→ WHAT IS REQUIRED: Copy each line from the records below in which the word "inputminted" is found.

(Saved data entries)
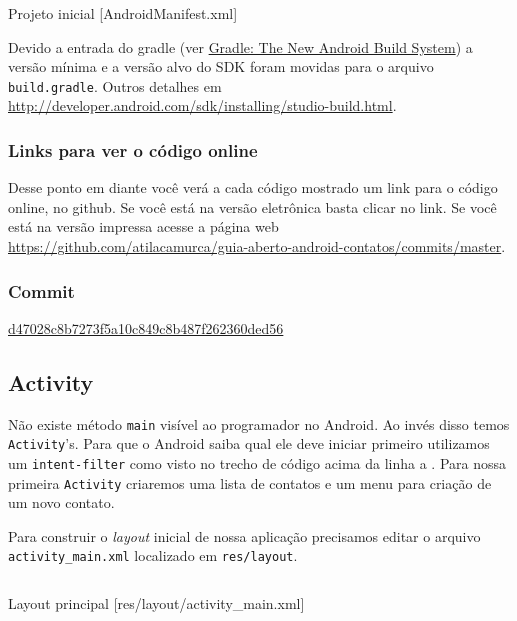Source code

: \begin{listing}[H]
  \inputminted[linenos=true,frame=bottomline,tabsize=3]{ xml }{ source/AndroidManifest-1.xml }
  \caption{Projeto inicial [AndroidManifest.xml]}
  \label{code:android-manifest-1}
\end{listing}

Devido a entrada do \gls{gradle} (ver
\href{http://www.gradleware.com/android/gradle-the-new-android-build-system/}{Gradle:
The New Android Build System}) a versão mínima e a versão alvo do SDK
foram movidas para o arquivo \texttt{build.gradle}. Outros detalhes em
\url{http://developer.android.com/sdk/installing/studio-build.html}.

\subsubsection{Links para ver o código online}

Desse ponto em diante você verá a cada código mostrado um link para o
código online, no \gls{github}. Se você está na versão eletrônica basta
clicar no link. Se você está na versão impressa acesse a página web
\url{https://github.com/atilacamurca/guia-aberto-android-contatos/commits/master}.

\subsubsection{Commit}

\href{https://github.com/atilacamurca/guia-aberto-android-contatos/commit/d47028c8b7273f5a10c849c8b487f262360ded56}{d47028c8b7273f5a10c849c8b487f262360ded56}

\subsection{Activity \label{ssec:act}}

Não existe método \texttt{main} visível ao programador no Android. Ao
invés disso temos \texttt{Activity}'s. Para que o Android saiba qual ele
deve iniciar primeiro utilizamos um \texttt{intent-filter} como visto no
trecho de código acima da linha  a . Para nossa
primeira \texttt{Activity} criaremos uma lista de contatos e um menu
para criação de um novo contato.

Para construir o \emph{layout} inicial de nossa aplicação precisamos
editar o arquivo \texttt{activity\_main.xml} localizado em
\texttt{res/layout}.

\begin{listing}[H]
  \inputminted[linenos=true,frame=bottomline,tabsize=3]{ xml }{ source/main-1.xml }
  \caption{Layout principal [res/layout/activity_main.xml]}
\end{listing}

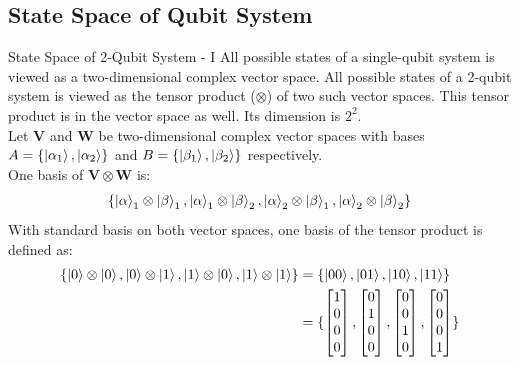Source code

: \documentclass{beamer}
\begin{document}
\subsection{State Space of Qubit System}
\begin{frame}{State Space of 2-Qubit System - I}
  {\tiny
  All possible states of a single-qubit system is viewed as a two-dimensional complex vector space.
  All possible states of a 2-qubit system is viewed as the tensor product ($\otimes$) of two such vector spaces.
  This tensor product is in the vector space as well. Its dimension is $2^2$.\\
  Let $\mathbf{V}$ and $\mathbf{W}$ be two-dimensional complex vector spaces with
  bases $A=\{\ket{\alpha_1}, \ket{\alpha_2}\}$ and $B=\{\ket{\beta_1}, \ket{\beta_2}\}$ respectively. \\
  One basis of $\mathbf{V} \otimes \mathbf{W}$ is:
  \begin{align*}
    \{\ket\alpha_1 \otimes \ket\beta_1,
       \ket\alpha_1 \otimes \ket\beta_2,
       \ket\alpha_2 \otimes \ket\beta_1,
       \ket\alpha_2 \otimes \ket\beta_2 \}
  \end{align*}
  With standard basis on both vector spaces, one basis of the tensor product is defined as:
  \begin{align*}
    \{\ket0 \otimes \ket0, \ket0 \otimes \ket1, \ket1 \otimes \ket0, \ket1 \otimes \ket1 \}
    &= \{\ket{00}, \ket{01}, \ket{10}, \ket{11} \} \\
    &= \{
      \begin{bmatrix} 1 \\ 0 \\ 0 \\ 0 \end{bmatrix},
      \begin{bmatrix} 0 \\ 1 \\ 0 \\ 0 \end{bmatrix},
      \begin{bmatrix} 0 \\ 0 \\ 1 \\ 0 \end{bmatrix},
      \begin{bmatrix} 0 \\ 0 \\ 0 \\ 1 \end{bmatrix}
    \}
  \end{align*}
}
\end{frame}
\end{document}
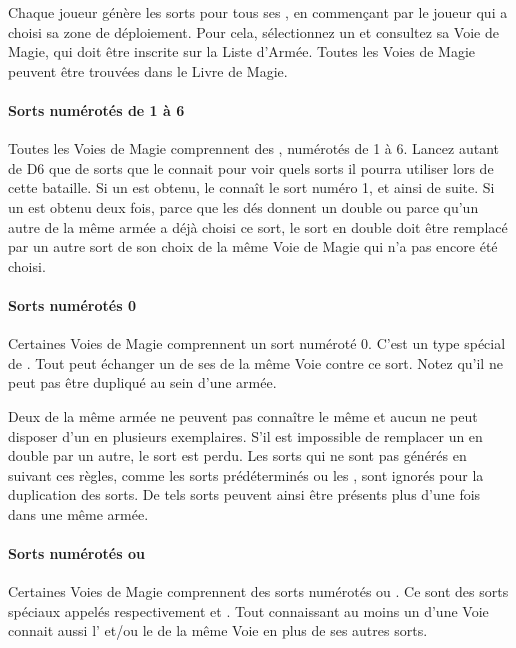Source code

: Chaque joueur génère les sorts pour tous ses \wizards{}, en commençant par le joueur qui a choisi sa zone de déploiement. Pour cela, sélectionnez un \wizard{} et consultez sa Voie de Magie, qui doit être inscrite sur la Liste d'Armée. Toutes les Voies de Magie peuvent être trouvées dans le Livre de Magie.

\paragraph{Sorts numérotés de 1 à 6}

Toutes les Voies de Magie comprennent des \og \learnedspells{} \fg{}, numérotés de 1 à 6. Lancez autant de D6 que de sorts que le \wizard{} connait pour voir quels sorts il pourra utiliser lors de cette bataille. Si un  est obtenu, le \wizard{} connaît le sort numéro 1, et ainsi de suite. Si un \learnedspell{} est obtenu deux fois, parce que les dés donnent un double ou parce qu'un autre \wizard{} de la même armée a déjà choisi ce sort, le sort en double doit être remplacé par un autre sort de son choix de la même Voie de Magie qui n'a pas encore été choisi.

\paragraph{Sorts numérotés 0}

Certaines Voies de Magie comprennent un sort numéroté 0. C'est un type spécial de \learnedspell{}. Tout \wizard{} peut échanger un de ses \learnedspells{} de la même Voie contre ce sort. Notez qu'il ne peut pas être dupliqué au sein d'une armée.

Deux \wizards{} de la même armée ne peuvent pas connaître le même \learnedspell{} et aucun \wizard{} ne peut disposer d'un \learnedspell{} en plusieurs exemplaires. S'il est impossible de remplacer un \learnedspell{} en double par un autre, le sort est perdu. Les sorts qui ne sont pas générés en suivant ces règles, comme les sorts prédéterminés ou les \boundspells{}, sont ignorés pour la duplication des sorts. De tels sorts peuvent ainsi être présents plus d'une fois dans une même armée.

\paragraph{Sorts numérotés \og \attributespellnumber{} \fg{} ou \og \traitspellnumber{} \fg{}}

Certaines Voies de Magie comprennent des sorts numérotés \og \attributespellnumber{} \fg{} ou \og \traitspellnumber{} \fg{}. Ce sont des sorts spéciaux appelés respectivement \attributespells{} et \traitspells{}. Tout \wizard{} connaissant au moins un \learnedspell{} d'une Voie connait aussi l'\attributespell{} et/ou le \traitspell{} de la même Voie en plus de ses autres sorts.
==
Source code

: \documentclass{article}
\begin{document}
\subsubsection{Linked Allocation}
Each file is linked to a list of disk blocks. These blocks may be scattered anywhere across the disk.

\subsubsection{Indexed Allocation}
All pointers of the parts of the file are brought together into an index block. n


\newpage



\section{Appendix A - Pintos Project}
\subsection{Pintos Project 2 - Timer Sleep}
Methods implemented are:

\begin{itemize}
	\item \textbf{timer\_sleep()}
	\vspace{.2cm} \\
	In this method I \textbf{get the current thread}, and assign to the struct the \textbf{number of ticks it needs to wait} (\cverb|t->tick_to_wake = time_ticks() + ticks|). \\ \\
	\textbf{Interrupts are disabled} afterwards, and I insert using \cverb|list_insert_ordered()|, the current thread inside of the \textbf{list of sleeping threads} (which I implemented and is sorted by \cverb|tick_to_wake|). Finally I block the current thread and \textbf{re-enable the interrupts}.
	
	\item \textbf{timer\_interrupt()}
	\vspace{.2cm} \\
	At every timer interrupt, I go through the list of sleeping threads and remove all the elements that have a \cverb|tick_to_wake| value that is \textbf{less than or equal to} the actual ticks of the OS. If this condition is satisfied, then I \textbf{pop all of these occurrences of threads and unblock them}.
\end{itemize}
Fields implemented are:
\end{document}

→ RESULT:
  \inputminted[linenos=true,frame=bottomline,tabsize=3]{ xml }{ source/AndroidManifest-1.xml }
  \inputminted[linenos=true,frame=bottomline,tabsize=3]{ xml }{ source/main-1.xml }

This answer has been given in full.